4. Test AI knowledge gaps: Design experiments where students test language models with character names from diverse literary traditions, recording accuracy rates for Western canon versus Global Anglophone texts versus BBIP/BCALA works.

5. Visualize the "long tail": Create classroom displays showing the distribution curve of AI accuracy across different disciplinary traditions, helping students understand why certain kinds of knowledge appear fragmentary or erroneous.

6. Predict hallucination vulnerability: Teach students to anticipate when AI systems might hallucinate based on documented knowledge gaps, developing critical assessment skills for digital information.

7. Compare retrieval challenges: Design parallel research assignments using physical libraries and AI tools, documenting which knowledge traditions require more effort to access in each system and which systems result in more confidence in the findings.

8. Document "heat signatures": Have students track which materials show physical wear in libraries and which generate confident responses from AI, creating a comparative analysis of knowledge hierarchies.
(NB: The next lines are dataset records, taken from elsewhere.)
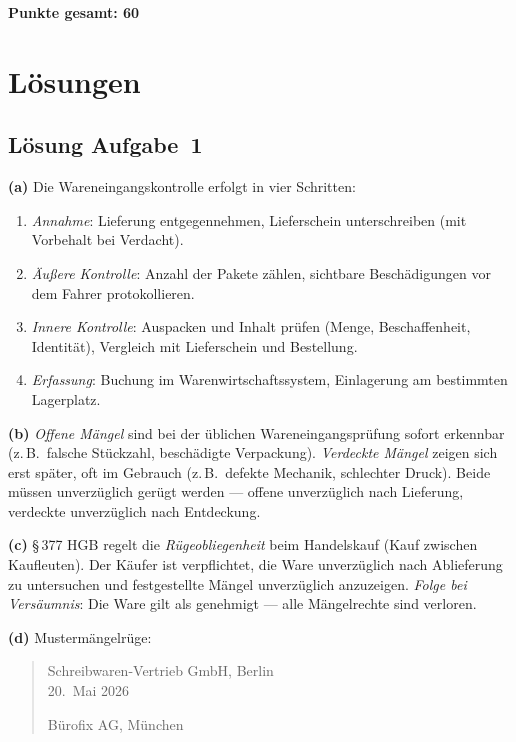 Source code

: \documentclass[11pt, a4paper]{article}
\begin{document}
\vspace{1em}
\noindent\textbf{Punkte gesamt: 60}

\newpage

\section{Lösungen}\label{loesungen}

\subsection*{Lösung Aufgabe~1}
\begin{loesung}
\textbf{(a)} Die Wareneingangskontrolle erfolgt in vier Schritten:
\begin{enumerate}[itemsep=0pt]
  \item \emph{Annahme}: Lieferung entgegennehmen, Lieferschein unterschreiben (mit Vorbehalt bei Verdacht).
  \item \emph{Äußere Kontrolle}: Anzahl der Pakete zählen, sichtbare Beschädigungen vor dem Fahrer protokollieren.
  \item \emph{Innere Kontrolle}: Auspacken und Inhalt prüfen (Menge, Beschaffenheit, Identität), Vergleich mit Lieferschein und Bestellung.
  \item \emph{Erfassung}: Buchung im Warenwirtschafts­system, Einlagerung am bestimmten Lagerplatz.
\end{enumerate}

\textbf{(b)} \emph{Offene Mängel} sind bei der üblichen Wareneingangsprüfung sofort
erkennbar (z.\,B.\ falsche Stückzahl, beschädigte Verpackung). \emph{Verdeckte Mängel}
zeigen sich erst später, oft im Gebrauch (z.\,B.\ defekte Mechanik, schlechter Druck).
Beide müssen unverzüglich gerügt werden --- offene unverzüglich nach Lieferung,
verdeckte unverzüglich nach Entdeckung.

\textbf{(c)} §\,377 HGB regelt die \emph{Rügeobliegenheit} beim Handelskauf (Kauf
zwischen Kaufleuten). Der Käufer ist verpflichtet, die Ware unverzüglich nach Ablieferung
zu untersuchen und festgestellte Mängel unverzüglich anzuzeigen. \emph{Folge bei
Versäumnis}: Die Ware gilt als genehmigt --- alle Mängelrechte sind verloren.

\textbf{(d)} Mustermängelrüge:

\begin{quote}\small
Schreibwaren-Vertrieb GmbH, Berlin \\
20.~Mai 2026

\medskip
Bürofix AG, München


\end{quote}
\end{loesung}
\end{document}
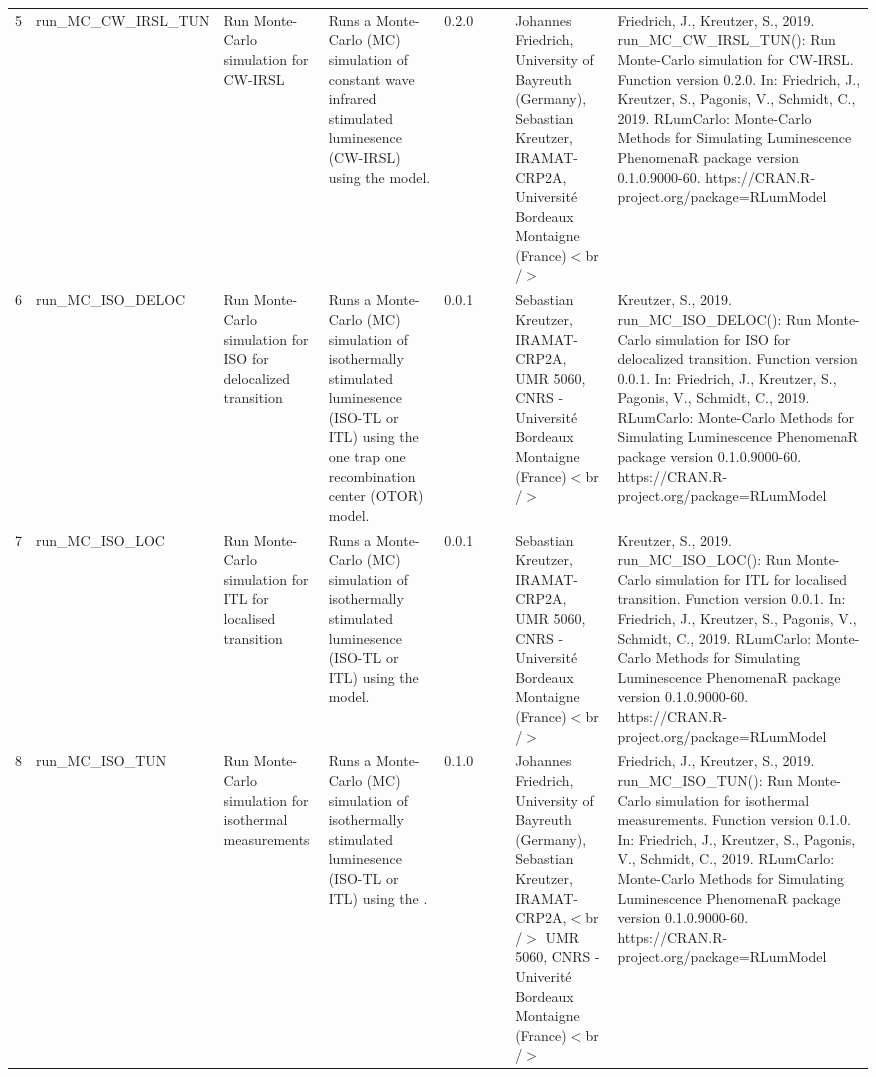 \begin{table}[ht]
\begin{tabular}{rllllllll}
 \\ 
  5 & run\_MC\_CW\_IRSL\_TUN & Run Monte-Carlo simulation for CW-IRSL & Runs a Monte-Carlo (MC) simulation of constant wave infrared stimulated luminesence (CW-IRSL) using the model. & 0.2.0
 &  &  & Johannes Friedrich, University of Bayreuth (Germany), Sebastian Kreutzer, IRAMAT-CRP2A, Université Bordeaux Montaigne (France)$<$br /$>$ & Friedrich, J., Kreutzer, S., 2019. run\_MC\_CW\_IRSL\_TUN(): Run Monte-Carlo simulation for CW-IRSL. Function version 0.2.0. In: Friedrich, J., Kreutzer, S., Pagonis, V., Schmidt, C., 2019. RLumCarlo: Monte-Carlo Methods for Simulating Luminescence PhenomenaR package version 0.1.0.9000-60. https://CRAN.R-project.org/package=RLumModel
 \\ 
  6 & run\_MC\_ISO\_DELOC & Run Monte-Carlo simulation for ISO for delocalized transition & Runs a Monte-Carlo (MC) simulation of isothermally stimulated luminesence (ISO-TL or ITL) using the one trap one recombination center (OTOR) model. & 0.0.1
 &  &  & Sebastian Kreutzer, IRAMAT-CRP2A, UMR 5060, CNRS - Université Bordeaux Montaigne (France)$<$br /$>$ & Kreutzer, S., 2019. run\_MC\_ISO\_DELOC(): Run Monte-Carlo simulation for ISO for delocalized transition. Function version 0.0.1. In: Friedrich, J., Kreutzer, S., Pagonis, V., Schmidt, C., 2019. RLumCarlo: Monte-Carlo Methods for Simulating Luminescence PhenomenaR package version 0.1.0.9000-60. https://CRAN.R-project.org/package=RLumModel
 \\ 
  7 & run\_MC\_ISO\_LOC & Run Monte-Carlo simulation for ITL for localised transition & Runs a Monte-Carlo (MC) simulation of isothermally stimulated luminesence (ISO-TL or ITL) using the model. & 0.0.1
 &  &  & Sebastian Kreutzer, IRAMAT-CRP2A, UMR 5060, CNRS - Université Bordeaux Montaigne (France)$<$br /$>$ & Kreutzer, S., 2019. run\_MC\_ISO\_LOC(): Run Monte-Carlo simulation for ITL for localised transition. Function version 0.0.1. In: Friedrich, J., Kreutzer, S., Pagonis, V., Schmidt, C., 2019. RLumCarlo: Monte-Carlo Methods for Simulating Luminescence PhenomenaR package version 0.1.0.9000-60. https://CRAN.R-project.org/package=RLumModel
 \\ 
  8 & run\_MC\_ISO\_TUN & Run Monte-Carlo simulation for isothermal measurements & Runs a Monte-Carlo (MC) simulation of isothermally stimulated luminesence (ISO-TL or ITL) using the . & 0.1.0
 &  &  & Johannes Friedrich, University of Bayreuth (Germany), Sebastian Kreutzer, IRAMAT-CRP2A,$<$br /$>$ UMR 5060, CNRS - Univerité Bordeaux Montaigne (France)$<$br /$>$ & Friedrich, J., Kreutzer, S., 2019. run\_MC\_ISO\_TUN(): Run Monte-Carlo simulation for isothermal measurements. Function version 0.1.0. In: Friedrich, J., Kreutzer, S., Pagonis, V., Schmidt, C., 2019. RLumCarlo: Monte-Carlo Methods for Simulating Luminescence PhenomenaR package version 0.1.0.9000-60. https://CRAN.R-project.org/package=RLumModel

\end{tabular}
\end{table}
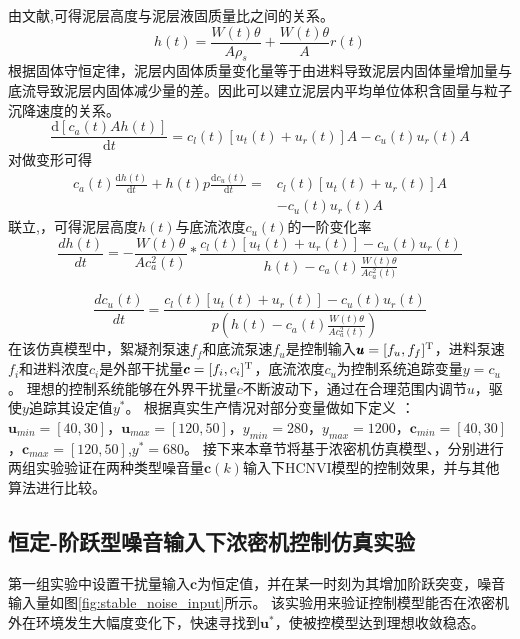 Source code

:由文献\cite{Tang2009},可得泥层高度与泥层液固质量比之间的关系。
 \begin{equation}
 \label{equ:H_ca}
h(t)=\frac{W(t) \theta}{A \rho_{s}}+\frac{W(t) \theta}{A}r(t)
\end{equation}
根据固体守恒定律，泥层内固体质量变化量等于由进料导致泥层内固体量增加量与底流导致泥层内固体减少量的差。因此可以建立泥层内平均单位体积含固量与粒子沉降速度的关系。
\begin{equation}
\label{equ:mass_balance} \frac{\mathrm{d}\left[c_{a}(t) A
h(t)\right]}{\mathrm{d} t}=c_{l}(t)\left[u_{t}(t)+u_{r}(t)\right]
A-c_{u}(t) u_{r}(t) A
\end{equation}
对做变形可得
\begin{equation}
\label{equ:mass_thickener_formula}
\begin{aligned}
c_{a}(t) \frac{\mathrm{d} h(t)}{\mathrm{d} t}+h(t) p
\frac{\mathrm{d} c_{u}(t)}{\mathrm{d} t}=
&c_{l}(t)\left[u_{t}(t)+u_{r}(t)\right] A \\ &-c_{u}(t) u_{r}(t) A
\end{aligned}
\end{equation}
联立,，可得泥层高度$h(t)$与底流浓度$c_u(t)$的一阶变化率
\begin{equation}
\label{equ:dh_dt} \frac{d h(t)}{d t}=-\frac{W(t) \theta}{A
c_{a}^{2}(t)}*\frac{ c_{l}(t)\left[u_{t}(t)+u_{r}(t)\right]-c_{u}(t)
u_{r}(t)}{h(t)-c_{a}(t) \frac{W(t) \theta}{A c_{a}^{2}(t)}}
\end{equation}

\begin{equation}
\label{equ:du_dt} \frac{d c_{u}(t)}{d
t}=\frac{c_{l}(t)\left[u_{t}(t)+u_{r}(t)\right]-c_{u}(t)
u_{r}(t)}{p(h(t)-c_{a}(t) \frac{W(t) \theta}{A c_{a}^{2}(t)})}
\end{equation}
在该仿真模型中，絮凝剂泵速$f_f$和底流泵速$f_u$是控制输入$\pmb
u=[f_u,f_f]^{\rm T}$，进料泵速$f_i$和进料浓度$c_i$是外部干扰量$\pmb
c=[f_i,c_i]^{\rm T}$，底流浓度$c_u$为控制系统追踪变量$y=c_u$。
理想的控制系统能够在外界干扰量$c$不断波动下，通过在合理范围内调节$u$，驱使$y$追踪其设定值$y^*$。
根据真实生产情况对部分变量做如下定义 ：$\pmb u_{min}=[40,30]$，$\pmb
u_{max}=[120,50]$，$y_{min}=280$，$y_{max}=1200$，$\pmb
c_{min}=[40,30]$，$\pmb c_{max}=[120,50]$,$y^*=680$。
接下来本章节将基于浓密机仿真模型、，分别进行两组实验验证在两种类型噪音量$\pmb
c(k)$输入下HCNVI模型的控制效果，并与其他算法进行比较。
\subsection{恒定-阶跃型噪音输入下浓密机控制仿真实验}
\label{sec:vi_hdp_stable} 第一组实验中设置干扰量输入$\pmb
c$为恒定值，并在某一时刻为其增加阶跃突变，噪音输入量如图\ref{fig:stable_noise_input}所示。
该实验用来验证控制模型能否在浓密机外在环境发生大幅度变化下，快速寻找到$\pmb
u^*$，使被控模型达到理想收敛稳态。

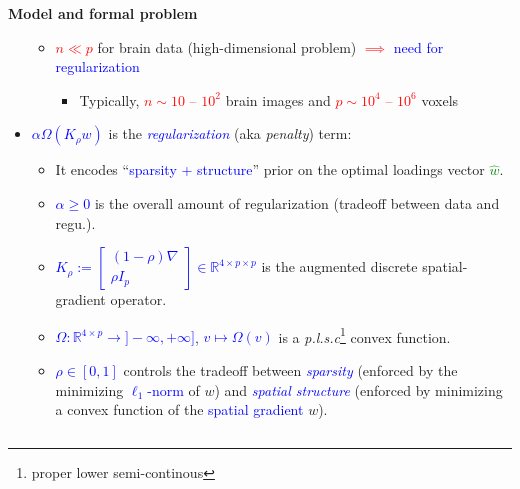 \documentclass[french]{STIC_poster}
\begin{document}
\begin{frame}[t]
\begin{columns}[t]
\begin{column}{.48\linewidth}
\begin{sxbox}[\textwidth]{\textbf{Model and formal problem}}
\begin{itemize}
\begin{itemize}
                                        \item \textcolor{red}{$n \ll p$} for brain data (high-dimensional problem) \textcolor{red}{$\implies$} \textcolor{blue}{need for regularization}
                                          \begin{itemize}
                                          \item Typically, \textcolor{red}{$n \sim 10$ -- $10^2$} brain images and \textcolor{red}{$p \sim 10^4$ -- $10^6$} voxels
                                          \end{itemize}
                                      \end{itemize}
                                    \item \textcolor{blue}{$\alpha \Omega(K_{\rho}w)$} is the \textcolor{blue}{\textit{regularization}} (aka \textit{penalty}) term:
                                    \begin{itemize}
                                      \item It encodes ``\textcolor{blue}{sparsity + structure}'' prior on the optimal loadings vector \textcolor{green}{$\hat{w}$}.
                                      \item \textcolor{blue}{$\alpha \ge 0$} is the overall amount of regularization (tradeoff between data and regu.).
                                      \item \textcolor{blue}{$K_{\rho} := \begin{bmatrix}(1-\rho)\nabla \\ \rho I_p\end{bmatrix} \in \mathbb{R}^{4 \times p \times p}$}
                                        is the augmented discrete spatial-gradient operator.
                                      \item \textcolor{blue}{$\Omega: \mathbb{R}^{4 \times p} \rightarrow ]-\infty,+\infty]$}, \textcolor{blue}{$v \mapsto \Omega(v)$}
                                          is a \textit{p.l.s.c}\footnote{proper lower semi-continous} convex function.
                                        \item \textcolor{blue}{$\rho \in [0, 1]$} controls the tradeoff between \textcolor{blue}{\textit{sparsity}}
                                          (enforced by the minimizing \textcolor{blue}{$\ell_1$-norm} of $w$) and
                                          \textcolor{blue}{\textit{spatial structure}} (enforced by minimizing a convex function of the \textcolor{blue}{spatial gradient} $w$).

\end{itemize}
\end{itemize}
\end{sxbox}
\end{column}
\end{columns}
\end{frame}
\end{document}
9. Curate counter-collections: Develop classroom resources that deliberately highlight works residing in the "long tail" of both physical and digital knowledge systems.

10. Analyze classification consequences: Examine how Library of Congress categories place certain traditions in peripheral positions, then identify how these same patterns manifest in digital information systems.

Please share your results with me if you try any for these. Or if you’d like to explore them in the discussion section with other readers, by all means take this opportunity. These kinds of tasks might help make abstract concepts tangible for students, helping them develop critical awareness and practical strategies for navigating knowledge systems with deeply embedded biases and highly variable percentages of accuracy from one word to the next word in its output. Passively taking in information becomes active investigation into how knowledge is structured, preserved, and prioritized across physical and digital environments.